GIS 5265 Module 9: Remote Sensing

I was already looking forward to working with remotely sensed data next semester, so I found this module an enjoyable introduction.  Our task this week was to download a DEM of the Cahokia region and produce two raster classifications of that image.  The classification process divides the target image into categories that, ideally, reflect categories of land cover on the ground.  An unsupervised classification creates the classified raster automatically, with the user defining the number of categories and other limited variables.  A supervised classification, on the other hand, bases the output classified raster on a classification scheme provided by the user.  In this case, we created a new point shapefile composed of 30 points placed within our intended land cover categories.  This shapefile functioned as the input for the "Create Signatures" tool to create the classification file used with the "Maximum Likelihood Classification" tool.  If we were successful in our placement of control points, the output classified raster would expand the classification to cover the image.

Both my unsupervised and supervised classified rasters succeeded in some areas of classification while failing in others.  The biggest problem was the expansion of some categories to include areas I would rather be classified differently.  The unsupervised classification captured a wide range of land cover types in the two categories representing the most reflective objects, notably including Monk's Mound.  Perhaps additional classes would have teased out light grass, bare ground and the mound from roads and buildings.
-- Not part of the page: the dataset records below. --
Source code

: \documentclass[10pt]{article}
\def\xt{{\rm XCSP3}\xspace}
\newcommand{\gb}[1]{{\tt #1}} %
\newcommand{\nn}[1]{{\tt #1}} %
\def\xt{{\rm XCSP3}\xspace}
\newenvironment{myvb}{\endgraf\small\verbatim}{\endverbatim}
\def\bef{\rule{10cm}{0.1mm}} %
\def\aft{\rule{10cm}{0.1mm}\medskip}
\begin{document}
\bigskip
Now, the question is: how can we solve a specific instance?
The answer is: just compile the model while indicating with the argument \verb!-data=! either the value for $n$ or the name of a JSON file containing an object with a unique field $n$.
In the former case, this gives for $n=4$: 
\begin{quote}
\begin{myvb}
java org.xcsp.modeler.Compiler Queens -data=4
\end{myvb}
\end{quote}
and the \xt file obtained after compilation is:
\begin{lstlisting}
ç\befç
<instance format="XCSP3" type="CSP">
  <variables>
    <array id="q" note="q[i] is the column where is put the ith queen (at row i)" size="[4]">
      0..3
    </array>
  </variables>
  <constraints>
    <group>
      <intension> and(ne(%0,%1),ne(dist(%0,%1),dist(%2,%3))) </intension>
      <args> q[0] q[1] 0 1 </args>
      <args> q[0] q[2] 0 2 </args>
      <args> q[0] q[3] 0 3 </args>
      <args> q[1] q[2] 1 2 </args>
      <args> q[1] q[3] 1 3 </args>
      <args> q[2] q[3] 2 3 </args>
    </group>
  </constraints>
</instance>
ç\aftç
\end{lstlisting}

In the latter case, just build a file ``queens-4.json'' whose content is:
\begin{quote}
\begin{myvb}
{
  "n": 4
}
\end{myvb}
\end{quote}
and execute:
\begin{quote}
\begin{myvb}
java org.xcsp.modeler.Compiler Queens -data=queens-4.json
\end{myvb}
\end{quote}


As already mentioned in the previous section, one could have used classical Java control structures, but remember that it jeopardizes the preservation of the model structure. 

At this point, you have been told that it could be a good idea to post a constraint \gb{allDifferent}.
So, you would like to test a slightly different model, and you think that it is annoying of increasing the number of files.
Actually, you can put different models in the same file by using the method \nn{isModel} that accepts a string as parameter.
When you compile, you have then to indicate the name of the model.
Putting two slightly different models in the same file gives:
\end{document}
I attempted to create a category specifically for Monk's Mound in the supervised classification; unfortunately, as can be seen above, the mound was still mostly classified along with roads, buildings, and light grass.  This isn't completely surprising since the mound is covered in grass, but I had hoped to capture some difference with the supervised classification.  As in the unsupervised classification, however, Monk's Mound does show up quite clearly as a distinct shape.  More tweaking of the input classification scheme would likely lead to a more accurate output.  Even as they are, both classified rasters could be useful if one were looking for new sites or interested in an overview of the land cover around Cahokia.

GIS 5103 Module 7: Working with Geometries

The week saw us going further with the use of cursors and nested for loops.  Our exercise and assignment allowed us to explore getting coordinate data from points, lines, polygons and multipart features.  Although I was a little confused on the exact function of cursors when they were first introduced, this module helped me get a better understanding of their syntax and use.
An additional task required by the assignment was to create and write to a text file (see screenshot above).  This was covered in a previous chapter, so I am glad to get experience with editing text files in Python this week.  It is interesting to see how the syntax learned in previous modules is incorporated in new tasks each week.  I have even begun experimenting with Python in my internship, with varying levels of success.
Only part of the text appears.